◆ **What is being asked**: Could you transcribe each entry below exactly, minus the images?

◆ **Data**:
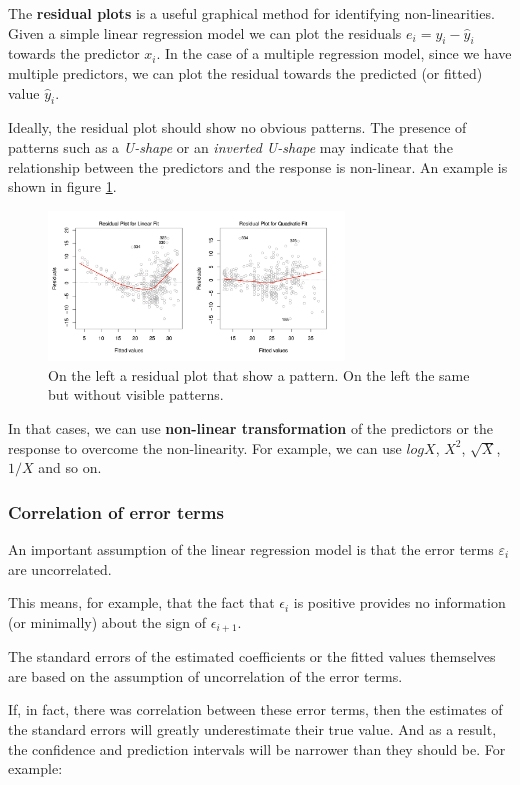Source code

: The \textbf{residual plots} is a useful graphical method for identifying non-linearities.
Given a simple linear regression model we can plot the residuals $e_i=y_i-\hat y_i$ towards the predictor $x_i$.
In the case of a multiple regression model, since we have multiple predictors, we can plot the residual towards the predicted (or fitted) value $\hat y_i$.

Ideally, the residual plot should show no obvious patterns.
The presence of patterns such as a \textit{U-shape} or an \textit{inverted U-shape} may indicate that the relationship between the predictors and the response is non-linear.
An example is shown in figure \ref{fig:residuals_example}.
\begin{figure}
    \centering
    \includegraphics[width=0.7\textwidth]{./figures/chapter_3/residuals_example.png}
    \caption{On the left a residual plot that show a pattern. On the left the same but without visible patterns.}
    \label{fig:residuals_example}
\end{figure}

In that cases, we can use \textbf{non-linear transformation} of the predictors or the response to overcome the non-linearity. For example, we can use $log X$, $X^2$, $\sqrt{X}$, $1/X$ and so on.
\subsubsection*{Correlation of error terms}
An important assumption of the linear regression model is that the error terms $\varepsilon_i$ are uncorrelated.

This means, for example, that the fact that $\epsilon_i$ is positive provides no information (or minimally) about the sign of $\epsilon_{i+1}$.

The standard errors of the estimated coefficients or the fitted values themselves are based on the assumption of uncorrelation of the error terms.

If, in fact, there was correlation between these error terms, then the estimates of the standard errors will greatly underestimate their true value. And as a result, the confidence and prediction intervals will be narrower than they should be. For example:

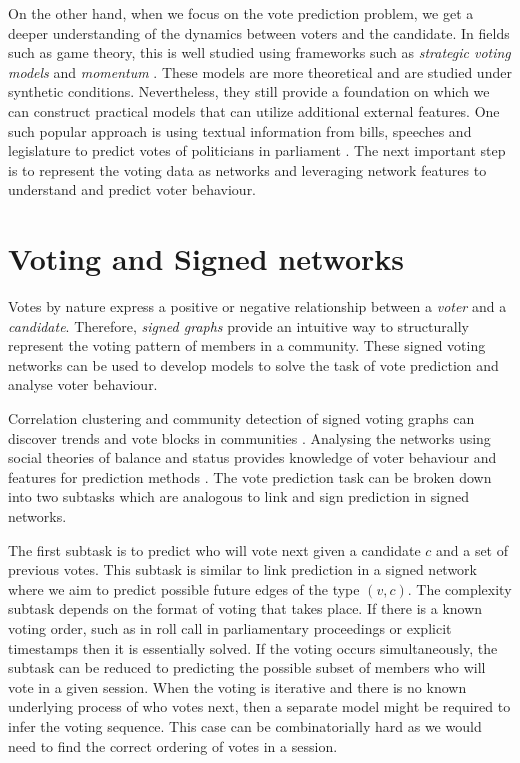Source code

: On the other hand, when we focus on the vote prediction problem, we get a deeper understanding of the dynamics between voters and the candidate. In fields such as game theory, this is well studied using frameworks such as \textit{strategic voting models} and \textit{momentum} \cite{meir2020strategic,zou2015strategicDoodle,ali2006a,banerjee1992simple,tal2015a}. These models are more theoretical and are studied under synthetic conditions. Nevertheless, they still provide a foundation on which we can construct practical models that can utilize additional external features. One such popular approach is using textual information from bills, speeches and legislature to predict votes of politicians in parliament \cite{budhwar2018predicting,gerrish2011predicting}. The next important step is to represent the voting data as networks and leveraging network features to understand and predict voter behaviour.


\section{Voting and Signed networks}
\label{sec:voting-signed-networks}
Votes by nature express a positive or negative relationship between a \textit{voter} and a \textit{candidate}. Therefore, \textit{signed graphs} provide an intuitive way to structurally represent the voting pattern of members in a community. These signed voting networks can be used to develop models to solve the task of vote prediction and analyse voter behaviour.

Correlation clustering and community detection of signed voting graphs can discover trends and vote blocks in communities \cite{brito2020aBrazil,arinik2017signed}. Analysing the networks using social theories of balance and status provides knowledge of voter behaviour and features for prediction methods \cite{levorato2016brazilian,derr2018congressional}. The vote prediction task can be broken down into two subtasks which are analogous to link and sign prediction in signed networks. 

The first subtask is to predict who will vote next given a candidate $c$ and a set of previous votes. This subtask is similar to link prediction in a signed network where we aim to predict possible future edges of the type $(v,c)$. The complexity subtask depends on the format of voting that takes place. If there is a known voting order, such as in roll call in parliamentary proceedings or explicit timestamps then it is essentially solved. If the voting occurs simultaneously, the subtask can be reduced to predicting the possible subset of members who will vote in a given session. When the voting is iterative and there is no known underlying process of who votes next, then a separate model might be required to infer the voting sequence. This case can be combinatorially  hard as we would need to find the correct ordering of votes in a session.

◆ **Output for this exercise**:
Source code

: The \textbf{residual plots} is a useful graphical method for identifying non-linearities.
Given a simple linear regression model we can plot the residuals $e_i=y_i-\hat y_i$ towards the predictor $x_i$.
In the case of a multiple regression model, since we have multiple predictors, we can plot the residual towards the predicted (or fitted) value $\hat y_i$.

Ideally, the residual plot should show no obvious patterns.
The presence of patterns such as a \textit{U-shape} or an \textit{inverted U-shape} may indicate that the relationship between the predictors and the response is non-linear.
An example is shown in figure \ref{fig:residuals_example}.
\begin{figure}
    \centering
    \includegraphics[width=0.7\textwidth]{./figures/chapter_3/residuals_example.png}
    \caption{On the left a residual plot that show a pattern. On the left the same but without visible patterns.}
    \label{fig:residuals_example}
\end{figure}

In that cases, we can use \textbf{non-linear transformation} of the predictors or the response to overcome the non-linearity. For example, we can use $log X$, $X^2$, $\sqrt{X}$, $1/X$ and so on.
\subsubsection*{Correlation of error terms}
An important assumption of the linear regression model is that the error terms $\varepsilon_i$ are uncorrelated.

This means, for example, that the fact that $\epsilon_i$ is positive provides no information (or minimally) about the sign of $\epsilon_{i+1}$.

The standard errors of the estimated coefficients or the fitted values themselves are based on the assumption of uncorrelation of the error terms.

If, in fact, there was correlation between these error terms, then the estimates of the standard errors will greatly underestimate their true value. And as a result, the confidence and prediction intervals will be narrower than they should be. For example:

Source code

: On the other hand, when we focus on the vote prediction problem, we get a deeper understanding of the dynamics between voters and the candidate. In fields such as game theory, this is well studied using frameworks such as \textit{strategic voting models} and \textit{momentum} \cite{meir2020strategic,zou2015strategicDoodle,ali2006a,banerjee1992simple,tal2015a}. These models are more theoretical and are studied under synthetic conditions. Nevertheless, they still provide a foundation on which we can construct practical models that can utilize additional external features. One such popular approach is using textual information from bills, speeches and legislature to predict votes of politicians in parliament \cite{budhwar2018predicting,gerrish2011predicting}. The next important step is to represent the voting data as networks and leveraging network features to understand and predict voter behaviour.


\section{Voting and Signed networks}
\label{sec:voting-signed-networks}
Votes by nature express a positive or negative relationship between a \textit{voter} and a \textit{candidate}. Therefore, \textit{signed graphs} provide an intuitive way to structurally represent the voting pattern of members in a community. These signed voting networks can be used to develop models to solve the task of vote prediction and analyse voter behaviour.

Correlation clustering and community detection of signed voting graphs can discover trends and vote blocks in communities \cite{brito2020aBrazil,arinik2017signed}. Analysing the networks using social theories of balance and status provides knowledge of voter behaviour and features for prediction methods \cite{levorato2016brazilian,derr2018congressional}. The vote prediction task can be broken down into two subtasks which are analogous to link and sign prediction in signed networks. 

The first subtask is to predict who will vote next given a candidate $c$ and a set of previous votes. This subtask is similar to link prediction in a signed network where we aim to predict possible future edges of the type $(v,c)$. The complexity subtask depends on the format of voting that takes place. If there is a known voting order, such as in roll call in parliamentary proceedings or explicit timestamps then it is essentially solved. If the voting occurs simultaneously, the subtask can be reduced to predicting the possible subset of members who will vote in a given session. When the voting is iterative and there is no known underlying process of who votes next, then a separate model might be required to infer the voting sequence. This case can be combinatorially  hard as we would need to find the correct ordering of votes in a session.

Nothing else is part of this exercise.